The calendar yr (CY) 2024 PFS proposed rule is considered one of a number of proposed guidelines that replicate a broader Administration-wide technique to create a extra equitable well being care system that leads to higher entry to care, high quality, affordability, and innovation.
The proposed modifications embrace a number of pertaining to telehealth coverage within the Medicare program for 2024. One of many main takeaways from the proposed 2024 PFS is the clarification that sure telehealth flexibilities that had been beforehand prolonged till 151 days after the top of the general public well being emergency (PHE) have now been prolonged till December 31, 2024, in accordance with amendments made by the Consolidated Appropriations Act, 2023. These extensions have been recognized because the CAA’s passage in December final yr and has additionally been addressed in a sequence of truth sheets and FAQ paperwork.

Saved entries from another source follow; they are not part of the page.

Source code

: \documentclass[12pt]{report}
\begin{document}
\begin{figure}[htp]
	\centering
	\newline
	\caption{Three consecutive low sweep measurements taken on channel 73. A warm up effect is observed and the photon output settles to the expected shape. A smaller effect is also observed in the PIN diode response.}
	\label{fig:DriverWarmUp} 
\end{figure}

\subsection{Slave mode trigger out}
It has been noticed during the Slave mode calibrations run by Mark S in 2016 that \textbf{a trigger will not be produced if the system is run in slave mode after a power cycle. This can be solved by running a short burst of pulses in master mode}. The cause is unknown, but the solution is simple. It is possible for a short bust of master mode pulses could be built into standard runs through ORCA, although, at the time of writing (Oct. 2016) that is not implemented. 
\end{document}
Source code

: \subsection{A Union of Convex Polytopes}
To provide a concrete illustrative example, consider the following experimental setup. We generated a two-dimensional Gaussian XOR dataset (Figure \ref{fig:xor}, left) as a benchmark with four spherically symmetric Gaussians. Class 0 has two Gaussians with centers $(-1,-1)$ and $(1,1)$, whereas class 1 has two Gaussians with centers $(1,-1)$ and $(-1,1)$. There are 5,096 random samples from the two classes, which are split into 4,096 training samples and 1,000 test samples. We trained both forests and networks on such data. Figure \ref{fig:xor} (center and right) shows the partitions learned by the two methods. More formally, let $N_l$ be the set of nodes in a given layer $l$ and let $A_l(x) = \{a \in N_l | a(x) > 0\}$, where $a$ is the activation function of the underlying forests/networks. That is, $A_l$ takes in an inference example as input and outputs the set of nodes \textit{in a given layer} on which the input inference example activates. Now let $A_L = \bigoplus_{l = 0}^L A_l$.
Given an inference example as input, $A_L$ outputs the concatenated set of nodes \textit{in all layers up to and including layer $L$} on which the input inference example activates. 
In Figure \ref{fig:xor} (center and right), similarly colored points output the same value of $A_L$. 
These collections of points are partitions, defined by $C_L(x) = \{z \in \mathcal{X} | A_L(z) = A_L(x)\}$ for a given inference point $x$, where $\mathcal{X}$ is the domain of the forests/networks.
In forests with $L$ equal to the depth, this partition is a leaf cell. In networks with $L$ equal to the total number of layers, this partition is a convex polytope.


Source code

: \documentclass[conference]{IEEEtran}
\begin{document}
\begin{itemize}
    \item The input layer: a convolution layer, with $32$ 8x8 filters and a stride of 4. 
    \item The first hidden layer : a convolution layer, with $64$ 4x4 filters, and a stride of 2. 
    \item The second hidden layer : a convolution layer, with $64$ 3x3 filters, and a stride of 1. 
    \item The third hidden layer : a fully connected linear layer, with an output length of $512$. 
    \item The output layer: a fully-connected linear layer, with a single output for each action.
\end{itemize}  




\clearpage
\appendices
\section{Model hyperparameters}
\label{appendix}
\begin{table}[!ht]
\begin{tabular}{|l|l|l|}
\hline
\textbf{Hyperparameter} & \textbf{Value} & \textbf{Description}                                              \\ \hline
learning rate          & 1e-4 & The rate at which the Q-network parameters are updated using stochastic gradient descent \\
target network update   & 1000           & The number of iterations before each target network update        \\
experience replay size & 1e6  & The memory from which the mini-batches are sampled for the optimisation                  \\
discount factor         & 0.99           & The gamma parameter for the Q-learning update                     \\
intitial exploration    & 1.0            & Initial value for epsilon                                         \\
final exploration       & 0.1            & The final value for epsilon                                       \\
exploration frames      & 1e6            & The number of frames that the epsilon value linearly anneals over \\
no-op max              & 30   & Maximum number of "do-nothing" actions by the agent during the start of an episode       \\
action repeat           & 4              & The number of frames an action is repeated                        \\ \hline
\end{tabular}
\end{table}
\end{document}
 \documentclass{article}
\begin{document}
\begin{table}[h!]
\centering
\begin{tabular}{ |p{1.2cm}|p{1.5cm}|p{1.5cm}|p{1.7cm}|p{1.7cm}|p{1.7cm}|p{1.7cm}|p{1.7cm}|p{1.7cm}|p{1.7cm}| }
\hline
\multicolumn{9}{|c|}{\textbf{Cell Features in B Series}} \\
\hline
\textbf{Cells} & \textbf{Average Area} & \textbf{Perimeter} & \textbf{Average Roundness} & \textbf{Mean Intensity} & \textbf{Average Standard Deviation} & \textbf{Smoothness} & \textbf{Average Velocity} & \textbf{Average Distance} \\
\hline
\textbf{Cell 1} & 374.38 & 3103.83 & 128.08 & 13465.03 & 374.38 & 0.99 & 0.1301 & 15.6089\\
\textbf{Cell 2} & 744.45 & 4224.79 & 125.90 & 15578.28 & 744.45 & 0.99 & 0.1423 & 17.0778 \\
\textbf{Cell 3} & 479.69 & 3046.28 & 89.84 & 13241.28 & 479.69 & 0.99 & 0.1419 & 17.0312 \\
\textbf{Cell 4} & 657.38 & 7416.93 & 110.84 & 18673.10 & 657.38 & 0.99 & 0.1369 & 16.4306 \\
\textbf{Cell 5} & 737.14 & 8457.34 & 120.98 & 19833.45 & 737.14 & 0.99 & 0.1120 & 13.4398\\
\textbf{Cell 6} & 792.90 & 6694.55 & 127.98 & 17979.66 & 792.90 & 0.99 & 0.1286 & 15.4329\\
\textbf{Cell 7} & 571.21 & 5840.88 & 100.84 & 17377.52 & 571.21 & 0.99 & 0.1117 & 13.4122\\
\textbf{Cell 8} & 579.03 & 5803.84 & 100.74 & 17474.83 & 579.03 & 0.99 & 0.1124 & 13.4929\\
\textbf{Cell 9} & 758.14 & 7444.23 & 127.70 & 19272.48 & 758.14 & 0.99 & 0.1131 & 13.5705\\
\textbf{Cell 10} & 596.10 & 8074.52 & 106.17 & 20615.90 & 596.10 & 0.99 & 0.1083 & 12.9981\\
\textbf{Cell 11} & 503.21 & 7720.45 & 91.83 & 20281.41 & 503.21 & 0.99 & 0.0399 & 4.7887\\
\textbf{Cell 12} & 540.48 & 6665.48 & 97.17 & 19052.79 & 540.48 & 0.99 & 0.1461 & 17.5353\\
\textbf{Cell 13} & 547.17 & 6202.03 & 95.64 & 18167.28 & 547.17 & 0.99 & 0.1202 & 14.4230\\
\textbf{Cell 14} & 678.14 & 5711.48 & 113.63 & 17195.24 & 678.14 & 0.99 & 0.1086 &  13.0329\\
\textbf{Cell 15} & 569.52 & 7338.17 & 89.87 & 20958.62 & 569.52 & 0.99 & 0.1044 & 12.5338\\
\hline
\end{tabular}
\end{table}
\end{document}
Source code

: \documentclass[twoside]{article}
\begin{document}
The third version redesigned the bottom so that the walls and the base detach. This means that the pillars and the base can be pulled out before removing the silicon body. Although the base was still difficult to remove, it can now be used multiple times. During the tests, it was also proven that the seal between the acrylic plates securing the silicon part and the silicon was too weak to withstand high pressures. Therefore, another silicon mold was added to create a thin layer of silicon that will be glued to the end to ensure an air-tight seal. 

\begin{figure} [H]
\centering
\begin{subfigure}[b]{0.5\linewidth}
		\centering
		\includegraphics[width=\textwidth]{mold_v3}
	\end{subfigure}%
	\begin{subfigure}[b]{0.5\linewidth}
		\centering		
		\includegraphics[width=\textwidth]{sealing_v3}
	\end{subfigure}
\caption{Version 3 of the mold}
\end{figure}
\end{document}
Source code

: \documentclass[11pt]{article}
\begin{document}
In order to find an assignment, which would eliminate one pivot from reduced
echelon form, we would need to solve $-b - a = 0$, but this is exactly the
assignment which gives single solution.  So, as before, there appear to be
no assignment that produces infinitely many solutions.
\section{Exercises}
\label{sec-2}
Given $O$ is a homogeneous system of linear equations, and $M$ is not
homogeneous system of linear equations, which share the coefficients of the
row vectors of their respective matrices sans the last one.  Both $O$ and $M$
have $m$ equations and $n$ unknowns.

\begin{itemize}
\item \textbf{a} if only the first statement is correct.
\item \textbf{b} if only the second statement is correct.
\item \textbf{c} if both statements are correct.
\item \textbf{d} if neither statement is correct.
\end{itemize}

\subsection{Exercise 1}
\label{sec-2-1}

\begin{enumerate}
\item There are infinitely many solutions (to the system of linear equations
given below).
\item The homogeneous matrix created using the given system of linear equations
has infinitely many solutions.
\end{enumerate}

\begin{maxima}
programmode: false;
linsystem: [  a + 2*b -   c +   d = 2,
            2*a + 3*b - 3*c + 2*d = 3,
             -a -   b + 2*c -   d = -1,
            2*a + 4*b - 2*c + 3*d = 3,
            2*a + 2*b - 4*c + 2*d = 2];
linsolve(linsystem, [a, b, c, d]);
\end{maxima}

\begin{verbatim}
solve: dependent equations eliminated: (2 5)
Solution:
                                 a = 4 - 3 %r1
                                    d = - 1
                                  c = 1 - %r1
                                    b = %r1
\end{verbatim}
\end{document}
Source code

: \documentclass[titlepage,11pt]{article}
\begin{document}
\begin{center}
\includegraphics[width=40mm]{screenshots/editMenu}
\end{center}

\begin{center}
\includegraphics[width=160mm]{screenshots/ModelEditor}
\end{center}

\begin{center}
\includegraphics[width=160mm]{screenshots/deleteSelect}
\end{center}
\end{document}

Nevertheless, there have been additionally some new adjustments addressed within the 2024 PFS. For instance, yearly CMS will take into account including new providers to their record of codes which might be reimbursable by way of telehealth. Whereas they didn’t determine so as to add any new codes on a everlasting foundation to the record (although many stay on the record briefly by means of the top of 2024), they did suggest so as to add various codes to Class 3 (CMS’ present non permanent record), together with sure codes for well being and well-being teaching providers. Moreover, CMS introduced a proposed revision to their telehealth code classification course of, shifting from a Class 1, 2 and three classification system to a binary ‘everlasting’ or ‘provisional’ classification in an try and simplify the method starting in CY 2025. To be able to make the steps for getting a code accepted for inclusion in both the everlasting or provisional telehealth lists clear, CMS proposes a five-step course of that’s detailed within the proposed 2024 PFS, which incorporates consideration of the proof of medical advantages.
A couple of extra adjustments proposed within the doc are listed under:
The record of telehealth practitioners is amended to acknowledge marriage and household therapists and psychological well being counselors as telehealth practitioners, efficient Jan. 1, 2024.
CMS pays for place of service (POS) 10 on the non-facility PFS fee, whereas 02 might be paid on the facility fee starting Jan. 1, 2024.
Frequency limitation can be eliminated for subsequent inpatient visits by means of the period of CY 2024.
A number of clarifications are supplied for billing each distant physiologic monitoring (RPM) and distant remedy monitoring (RTM) codes.
Direct supervision is allowed to incorporate real-time audio video interactive telecommunication by means of Dec. 31, 2024 (together with for FQHCs and RHCs). Direct supervision necessities are additionally addressed for occupational therapists in personal apply (OTPP) and bodily therapists in personal apply (PTPP) for unenrolled bodily and occupational therapists when offering distant RTM.
CMS might be accepting feedback on their proposals till 5:00 pm EST on September 11, 2023, and RCPA will evaluation the doc and work with the Nationwide Council for Psychological Wellbeing in drafting suggestions. We welcome supplier suggestions and feedback to be included and ask that you simply contact and share these along with your RCPA Coverage Director.